I feel like a child. I can’t make decisions, I truly can’t judge “right” from “wrong” because my definition of right is so strict and everyone else seems to be comfortable with shades of gray. How can I ever know? There seems to be a certain tolerance for “breaking rules” that the average person understands but I simply don’t follow. It’s all unacceptable to me. I struggle a lot with moral scrupulosity (not religious). It makes me feel like I don’t know how to operate in this world, like it’s not made for people like me. I feel lost like a child, and I’ll always be behind my peers because I just can’t function like they do. And I feel so guilty for my indecision; what if I should be taking some action, standing up for what’s right? I just freeze because I don’t ever know what to do. I don’t know where to go. I’m tired and embarrassed to not know these things. One time I even went to the police station to ask if I was guilty. It’s difficult to explain and ask.. I feel like a helpless child, but I’m supposed to be the adult. I’d rather overreact than under react.. but I just don’t know. Am I standing in the way of recovery? But what if I become so morally loose in the name of fighting OCD.. I’m so tired.

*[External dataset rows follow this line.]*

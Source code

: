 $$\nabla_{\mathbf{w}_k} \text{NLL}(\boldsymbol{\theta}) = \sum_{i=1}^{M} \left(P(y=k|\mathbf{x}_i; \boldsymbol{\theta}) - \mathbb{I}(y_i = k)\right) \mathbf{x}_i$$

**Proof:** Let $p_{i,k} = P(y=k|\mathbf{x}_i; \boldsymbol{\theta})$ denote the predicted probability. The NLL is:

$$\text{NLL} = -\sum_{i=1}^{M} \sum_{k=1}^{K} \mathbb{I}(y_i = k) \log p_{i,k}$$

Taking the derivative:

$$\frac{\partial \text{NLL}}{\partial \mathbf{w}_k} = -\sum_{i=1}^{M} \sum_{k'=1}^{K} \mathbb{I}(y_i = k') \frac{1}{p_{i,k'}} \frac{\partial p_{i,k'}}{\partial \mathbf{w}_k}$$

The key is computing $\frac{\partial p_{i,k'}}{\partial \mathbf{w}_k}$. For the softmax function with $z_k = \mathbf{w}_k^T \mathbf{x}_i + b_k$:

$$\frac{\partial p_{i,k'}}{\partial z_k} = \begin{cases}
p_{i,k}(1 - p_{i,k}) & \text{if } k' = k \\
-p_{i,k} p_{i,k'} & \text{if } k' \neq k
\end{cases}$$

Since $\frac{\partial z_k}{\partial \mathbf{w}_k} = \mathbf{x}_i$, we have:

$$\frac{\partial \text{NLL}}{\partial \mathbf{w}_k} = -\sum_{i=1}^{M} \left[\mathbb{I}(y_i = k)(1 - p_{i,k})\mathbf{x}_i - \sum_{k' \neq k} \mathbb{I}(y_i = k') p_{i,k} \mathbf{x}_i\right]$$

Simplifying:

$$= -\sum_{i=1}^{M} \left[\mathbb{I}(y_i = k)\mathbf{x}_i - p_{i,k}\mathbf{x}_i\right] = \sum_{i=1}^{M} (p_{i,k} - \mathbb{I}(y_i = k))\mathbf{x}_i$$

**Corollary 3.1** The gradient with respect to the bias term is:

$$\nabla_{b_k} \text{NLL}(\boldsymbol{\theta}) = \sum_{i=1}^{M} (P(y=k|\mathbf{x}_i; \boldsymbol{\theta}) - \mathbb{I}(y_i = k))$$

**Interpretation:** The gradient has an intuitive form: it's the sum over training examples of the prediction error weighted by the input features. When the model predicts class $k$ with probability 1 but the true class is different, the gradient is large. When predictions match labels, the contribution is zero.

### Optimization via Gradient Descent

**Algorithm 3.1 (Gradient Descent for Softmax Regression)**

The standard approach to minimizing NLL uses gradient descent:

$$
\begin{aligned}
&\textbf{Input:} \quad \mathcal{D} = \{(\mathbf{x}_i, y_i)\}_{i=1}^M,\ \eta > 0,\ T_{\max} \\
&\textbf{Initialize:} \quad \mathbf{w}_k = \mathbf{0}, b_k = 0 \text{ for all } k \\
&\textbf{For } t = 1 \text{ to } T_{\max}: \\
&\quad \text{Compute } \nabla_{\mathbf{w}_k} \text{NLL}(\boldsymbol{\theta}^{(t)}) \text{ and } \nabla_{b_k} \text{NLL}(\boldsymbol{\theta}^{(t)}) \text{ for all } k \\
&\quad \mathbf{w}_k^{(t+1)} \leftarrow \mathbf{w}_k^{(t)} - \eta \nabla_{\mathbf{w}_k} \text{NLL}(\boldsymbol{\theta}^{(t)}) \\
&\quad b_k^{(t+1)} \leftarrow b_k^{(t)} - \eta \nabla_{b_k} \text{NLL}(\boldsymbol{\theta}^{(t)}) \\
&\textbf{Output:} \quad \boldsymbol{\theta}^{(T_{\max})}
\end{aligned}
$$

I have another question about moral OCD. For me it affects my partner. I once wrote to a streamer with whom I was regularly in the live streams, a relatively well-known one. It was so moderately “fan” writing. I intentionally “sneaked” myself in so I could become his moderator on his live streams, which was the reason I interacted with him in the first place. There were small talks about life, the live streams (as I said, just so he might use me as his moderator because I'm a fan he knows better and can rely on) and nothing more. Now I feel like I cheated on my boyfriend all the time. Since it concerns my relationship, I'm not sure whether I should confess this or not. I always think to myself that I haven't done anything bad per se and that's how I neutralize it. I'm currently unsure whether this is really a compulsion. Can someone help me with that? :) I feel so much guilt i can‘t do this.. is this OCD?